STUDY MATERIAL Block Start
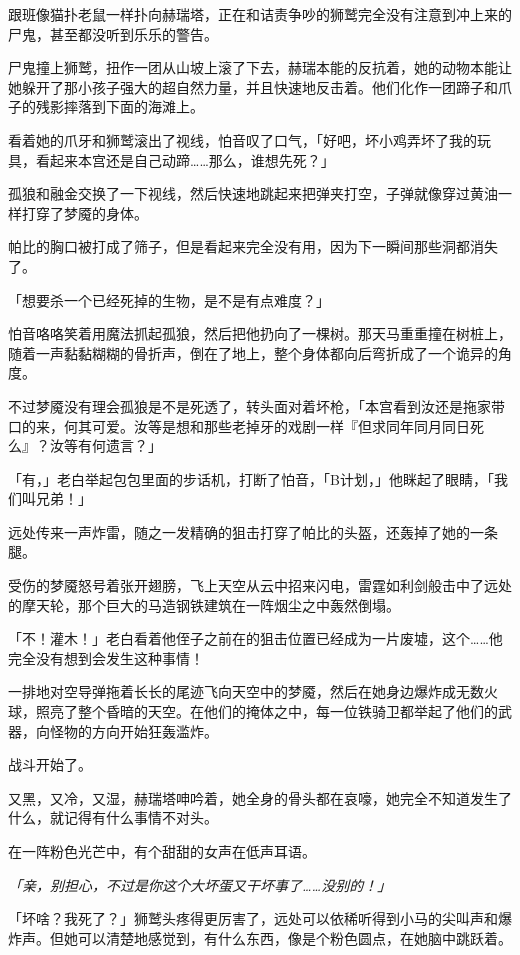 跟班像猫扑老鼠一样扑向赫瑞塔，正在和诘责争吵的狮鹫完全没有注意到冲上来的尸鬼，甚至都没听到乐乐的警告。

尸鬼撞上狮鹫，扭作一团从山坡上滚了下去，赫瑞本能的反抗着，她的动物本能让她躲开了那小孩子强大的超自然力量，并且快速地反击着。他们化作一团蹄子和爪子的残影摔落到下面的海滩上。

看着她的爪牙和狮鹫滚出了视线，怕音叹了口气，「好吧，坏小鸡弄坏了我的玩具，看起来本宫还是自己动蹄……那么，谁想先死？」

孤狼和融金交换了一下视线，然后快速地跳起来把弹夹打空，子弹就像穿过黄油一样打穿了梦魇的身体。

帕比的胸口被打成了筛子，但是看起来完全没有用，因为下一瞬间那些洞都消失了。

「想要杀一个已经死掉的生物，是不是有点难度？」

怕音咯咯笑着用魔法抓起孤狼，然后把他扔向了一棵树。那天马重重撞在树桩上，随着一声黏黏糊糊的骨折声，倒在了地上，整个身体都向后弯折成了一个诡异的角度。

不过梦魇没有理会孤狼是不是死透了，转头面对着坏枪，「本宫看到汝还是拖家带口的来，何其可爱。汝等是想和那些老掉牙的戏剧一样『但求同年同月同日死么』？汝等有何遗言？」

「有，」老白举起包包里面的步话机，打断了怕音，「B计划，」他眯起了眼睛，「我们叫兄弟！」

远处传来一声炸雷，随之一发精确的狙击打穿了帕比的头盔，还轰掉了她的一条腿。

受伤的梦魇怒号着张开翅膀，飞上天空从云中招来闪电，雷霆如利剑般击中了远处的摩天轮，那个巨大的马造钢铁建筑在一阵烟尘之中轰然倒塌。

「不！灌木！」老白看着他侄子之前在的狙击位置已经成为一片废墟，这个……他完全没有想到会发生这种事情！

一排地对空导弹拖着长长的尾迹飞向天空中的梦魇，然后在她身边爆炸成无数火球，照亮了整个昏暗的天空。在他们的掩体之中，每一位铁骑卫都举起了他们的武器，向怪物的方向开始狂轰滥炸。

战斗开始了。

\horizonline

又黑，又冷，又湿，赫瑞塔呻吟着，她全身的骨头都在哀嚎，她完全不知道发生了什么，就记得有什么事情不对头。

在一阵粉色光芒中，有个甜甜的女声在低声耳语。

\emph{「亲，别担心，不过是你这个大坏蛋又干坏事了……没别的！」}

「坏啥？我死了？」狮鹫头疼得更厉害了，远处可以依稀听得到小马的尖叫声和爆炸声。但她可以清楚地感觉到，有什么东西，像是个粉色圆点，在她脑中跳跃着。

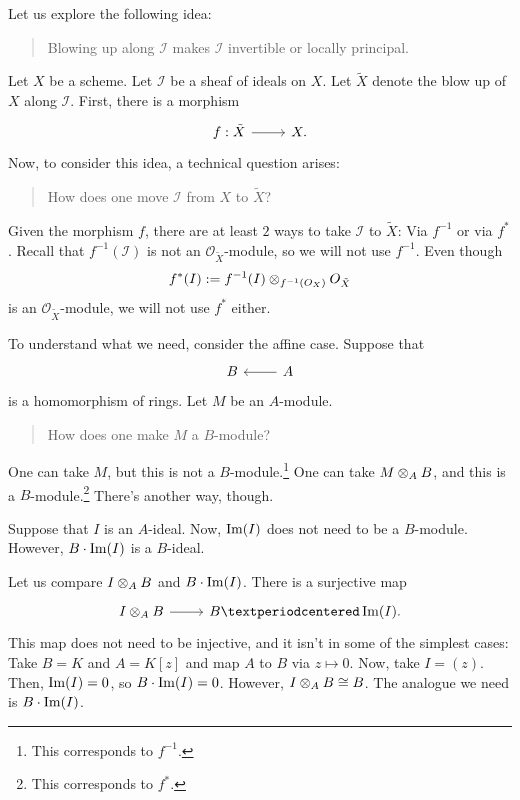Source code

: \documentclass [11 pt, oneside] {article}
\begin{document}
Let us explore the following idea:
\begin{quote}
	\small Blowing up along $\mathscr{I}$ makes $\mathscr{I}$ invertible or locally principal.
\end{quote}
Let $X$ be a scheme. Let $\mathscr{I}$ be a sheaf of ideals on $X$. Let $\tilde X$ denote the blow up of $X$ along $\mathscr{I}$. 
First, there is a morphism
\[
\begin{tikzcd}
	f:\tilde X \ar[r]& X.
\end{tikzcd}
\]
Now, to consider this idea, a technical question arises:
\begin{quote}
	\small How does one move $\mathscr{I}$ from $X$ to $\tilde X$?
\end{quote}
Given the morphism $f$, there are at least $2$ ways to take $\mathscr{I}$ to $\tilde X$: Via $f^{-1}$ or via $f^*$. Recall that $f^{-1}(\mathscr{I})$ is not an $\mathscr{O}_{\tilde X}$-module, so we will not use $f^{-1}$. Even though
\begin{align*}
	f^*(\relax{I}) := f^{-1}(\relax{I})\otimes_{f^{-1}(\relax{O}_X)} \relax{O}_{\tilde X}
\end{align*}
is an $\mathscr{O}_{\tilde X}$-module, we will not use $f^*$ either.

To understand what we need, consider the affine case. Suppose that
\[
\begin{tikzcd}
	B&A\ar[l]
\end{tikzcd}
\]
is a homomorphism of rings. Let $M$ be an $A$-module.
\begin{quote}
	\small How does one make $M$ a $B$-module?
\end{quote}
One can take $M$, but this is not a $B$-module.\footnote{This corresponds to $f^{-1}$.} One can take $M\otimes_A B$, and this is a $B$-module.\footnote{This corresponds to $f^*$.} There's another way, though.

Suppose that $I$ is an $A$-ideal. Now, $\operatorname{Im}(I)$ does not need to be a $B$-module. However, $B\cdot\operatorname{Im}(I)$ is a $B$-ideal. 

Let us compare $I\otimes_A B$ and $B\cdot \operatorname{Im}(I)$.
There is a surjective map
\[
\begin{tikzcd}
	 I\tensor_A B \ar[r] & B· \Img(I).
\end{tikzcd}
\]
This map does not need to be injective, and it isn't in some of the simplest cases: Take $B= K$ and $A = K[z]$ and map $A$ to $B$ via $z\longmapsto 0$.
Now, take $I = (z)$. Then, $\operatorname{Im}(I)=0$, so $B\cdot \operatorname{Im}(I)=0$.
However, $I\otimes_A B \cong B$. 
The analogue we need is $B\cdot \operatorname{Im}(I)$.
\end{document}
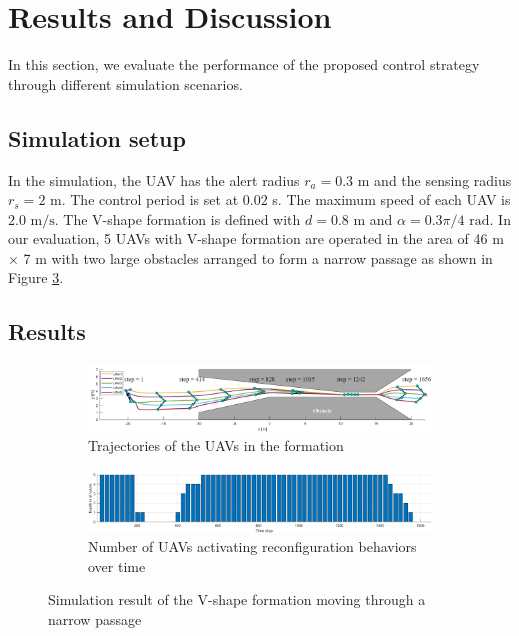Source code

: \section{Results and Discussion} \label{sec:0result}
In this section, we evaluate the performance of the proposed control strategy through different simulation scenarios.

\subsection{Simulation setup}
In the simulation, the UAV has the alert radius $r_a = 0.3$ m and the sensing radius $r_s = 2$ m. The control period is set at $0.02$ s. The maximum speed of each UAV is $2.0 \text{ m/s}$. The V-shape formation is defined with $d=0.8 \text{ m}$ and $\alpha=0.3\pi/4 \text{ rad}$. In our evaluation, 5 UAVs with V-shape formation are operated in the area of 46 m $\times$ 7 m with two large obstacles arranged to form a narrow passage as shown in Figure \ref{fig:chap2_result}.

\subsection{Results}
\begin{figure}
    \centering
    \begin{subfigure}[b]{\textwidth}
        \includegraphics[width=\textwidth]{paper1/images/result.png}
        \caption{Trajectories of the UAVs in the formation}
        \label{fig:chap2_motion}
    \end{subfigure}
    \begin{subfigure}[b]{\textwidth}
        \includegraphics[width=\textwidth]{paper1/images/number.png}
        \caption{Number of UAVs activating reconfiguration behaviors over time}
        \label{fig:chap2_number}
    \end{subfigure}
    \caption{Simulation result of the V-shape formation moving through a narrow passage}
    \label{fig:chap2_result}
\end{figure}


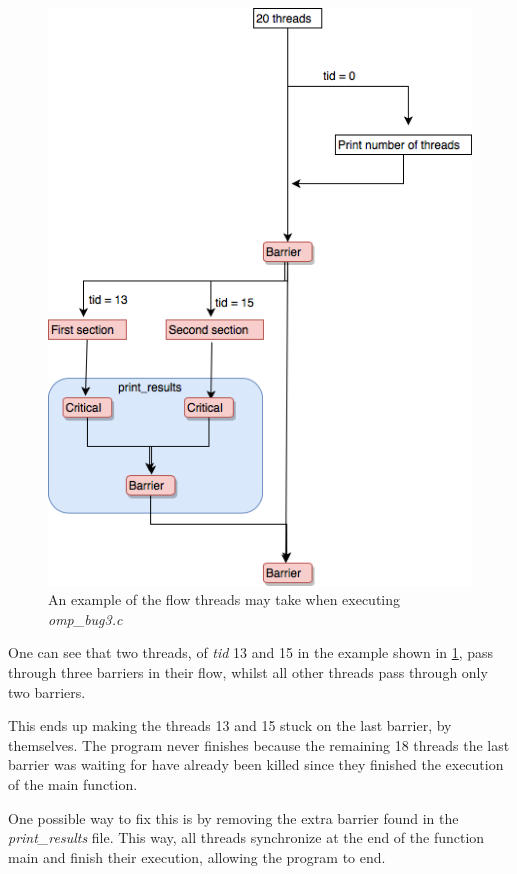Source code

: \documentclass[unicode,11pt,a4paper,oneside,numbers=endperiod,openany]{scrartcl}
\begin{document}
\begin{itemize}
        \begin{figure}[H]
            \centering
            \includegraphics[width=0.9\linewidth]{ThreadFlow}
            \caption{An example of the flow threads may take when executing \textit{omp\_bug3.c}}
            \label{thread-flow}
        \end{figure}

        One can see that two threads, of \textit{tid} 13 and 15 in the example shown in \ref{thread-flow}, pass through three barriers in their flow, whilst all other threads pass through only two barriers.

        This ends up making the threads 13 and 15 stuck on the last barrier, by themselves.
        The program never finishes because the remaining 18 threads the last barrier was waiting for have already been killed since they finished the execution of the main function.

        One possible way to fix this is by removing the extra barrier found in the \textit{print\_results} file.
        This way, all threads synchronize at the end of the function main and finish their execution, allowing the program to end.


\end{itemize}
\end{document}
STUDY MATERIAL Block End
WHAT TO DO: Beginning at the line that contains "This way, all", reproduce every line down to the last line of the entries above, exactly and only those.

SOLVED PROBLEM:
        This way, all threads synchronize at the end of the function main and finish their execution, allowing the program to end.


\end{itemize}
\end{document}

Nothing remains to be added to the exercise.